Strands: A Model-Driven Agent Framework

The Strands Agent follows a model-driven approach, where the LLM is in charge of the logic and flow.

Instead of writing hardcoded logic like if this, then do that, the developer provides the LLM with:

Clear system and user prompts
A list of tools the agent can access
The overall task context

The LLM uses its reasoning and planning capabilities to decide which tools to call, how to call them, and in what sequence. This makes the agent dynamic and adaptive, rather than rigidly tied to predefined control paths.

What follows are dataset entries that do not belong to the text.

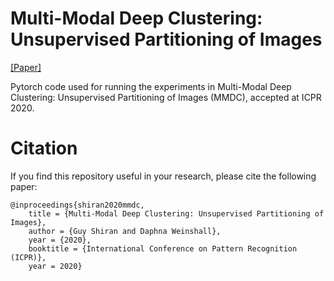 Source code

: # Multi-Modal Deep Clustering: Unsupervised Partitioning of Images
[[Paper]](https://arxiv.org/abs/1912.02678)

Pytorch code used for running the experiments in Multi-Modal Deep Clustering: Unsupervised Partitioning of Images (MMDC), accepted at ICPR 2020.



# Citation
If you find this repository useful in your research, please cite the following paper:

    @inproceedings{shiran2020mmdc,
        title = {Multi-Modal Deep Clustering: Unsupervised Partitioning of Images},
        author = {Guy Shiran and Daphna Weinshall},
        year = {2020},
        booktitle = {International Conference on Pattern Recognition (ICPR)},
        year = 2020}
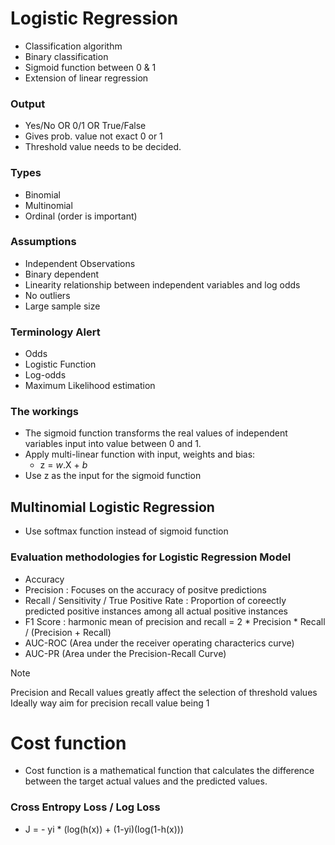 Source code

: # Logistic Regression
- Classification algorithm
- Binary classification
- Sigmoid function between 0 & 1
- Extension of linear regression

### Output
- Yes/No OR 0/1 OR True/False
- Gives prob. value not exact 0 or 1
- Threshold value needs to be decided.

### Types
- Binomial
- Multinomial
- Ordinal (order is important)

### Assumptions
- Independent Observations
- Binary dependent
- Linearity relationship between independent variables and log odds
- No outliers
- Large sample size

### Terminology Alert
- Odds
- Logistic Function
- Log-odds
- Maximum Likelihood estimation

### The workings
- The sigmoid function transforms the real values of independent variables input into value between 0 and 1.
- Apply multi-linear function with input, weights and bias:
    - z = _w_.X + _b_
- Use z as the input for the sigmoid function

## Multinomial Logistic Regression
- Use softmax function instead of sigmoid function

### Evaluation methodologies for Logistic Regression Model
- Accuracy
- Precision : Focuses on the accuracy of positve predictions
- Recall / Sensitivity / True Positive Rate : Proportion of coreectly predicted positive instances among all actual positive instances
- F1 Score : harmonic mean of precision and recall = 2 * Precision * Recall / (Precision + Recall)
- AUC-ROC (Area under the receiver operating characterics curve)
- AUC-PR (Area under the Precision-Recall Curve)

>[!Note]
>Precision and Recall values greatly affect the selection of threshold values
>Ideally way aim for precision recall value being 1

# Cost function
- Cost function is a mathematical function that calculates the difference between the target actual values and the predicted values. 
### Cross Entropy Loss / Log Loss
- J = - yi * (log(h(x)) + (1-yi)(log(1-h(x)))
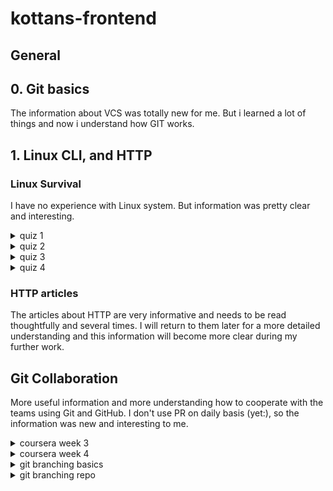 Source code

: # kottans-frontend
## General

## 0. Git basics

The information about VCS was totally new for me. But i learned a lot of things and now i understand how GIT works.

## 1. Linux CLI, and HTTP

### Linux Survival
I have no experience with Linux system. But information was pretty clear and interesting. 

<details><summary>quiz 1</summary>
  
![quiz 1](task_linux_cli/Quiz%20number%201.png)
  
</details>
<details><summary>quiz 2</summary>
  
![quiz 2](task_linux_cli/Quiz%20number%202.png)
  
</details>
<details><summary>quiz 3</summary>
  
![quiz 3](task_linux_cli/Quiz%20number%203.png)
  
</details>
<details><summary>quiz 4</summary>
  
![quiz 4](task_linux_cli/Quiz%20number%204.png)
  
</details>

### HTTP articles 
The articles about HTTP are very informative and needs to be read thoughtfully and several times. I will return to them later for a more detailed understanding and this information will become more clear during my further work.

## Git Collaboration

More useful information and more understanding how to cooperate with the teams using Git and GitHub. I don't use PR on daily basis (yet:), so the information was new and interesting to me.

<details><summary>coursera week 3</summary>
  
![coursera week 3](task_git_collaboration/coursera%20week%203.png)
  
</details>
<details><summary>coursera week 4</summary>
  
![coursera week 4](task_git_collaboration/coursera%20week%204.png)
  
</details>
<details><summary>git branching basics</summary>
  
![git branching basics](task_git_collaboration/git%20branching%20basics.png)
  
</details>
<details><summary>git branching repo</summary>
  
![git branching repo](task_git_collaboration/git%20branching%20repo.png)
  
</details>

In Strands, the agent's core responsibility is to execute tool calls, maintain memory, and facilitate the LLM's decisions. The LLM, in turn, drives the workflow using instructions encoded in each step.

A Program-Driven Flow Engine (LangGraph)

LangGraph is a state machine framework built on top of LangChain that allows developers to define agent workflows as directed graphs. Each node in the graph represents a function—often LLM-powered—and edges define how data flows from one node to the next.

By default, LangGraph follows a program-driven approach. The developer defines:

The graph structure (workflow)
The behavior of each node (LLM call, tool call, decision logic)
The conditions that determine transitions between nodes

While LLMs can be used inside nodes to reason or generate text, they do not control the overall execution flow. That logic is handled programmatically, making LangGraph ideal for scenarios where control, reliability, and testing are critical.

Program-Driven Agents Without a Framework

Not all agents need a dedicated framework. In many cases, developers can build lightweight, program-driven agents using plain code and selective use of LLMs.

In this approach:

The developer writes the full control logic
The LLM is used at specific points—for summarization, classification, interpretation, etc.
All tool interactions (e.g., API calls, database queries) are handled directly in code
The LLM does not control which tools to use or what happens next

This model gives developers maximum control and is well-suited for building LLM-in-the-loop systems, where the language model acts more like a helper than a planner.

MCP: A Standard Protocol for Tool Use

As agents grow more sophisticated, one challenge becomes clear: How do you standardize how agents call tools, especially across different frameworks or LLMs?

That’s where MCP (Model Context Protocol) comes in.

MCP standardizes how an AI agent interacts with tools, providing a consistent interface for invoking external systems. Whether the agent is built in Python, JavaScript, or another environment—and whether it uses GPT-4, Claude, or another LLM—MCP allows all of them to access the same tools in a uniform way.

An MCP server can also enforce important security and operational rules: access controls, rate limits, input/output validation, and more. Developers can build reusable libraries of MCP-compatible tools that plug seamlessly into any agent. Without MCP, every tool would require a custom integration, making development slower, error-prone, and hard to scale.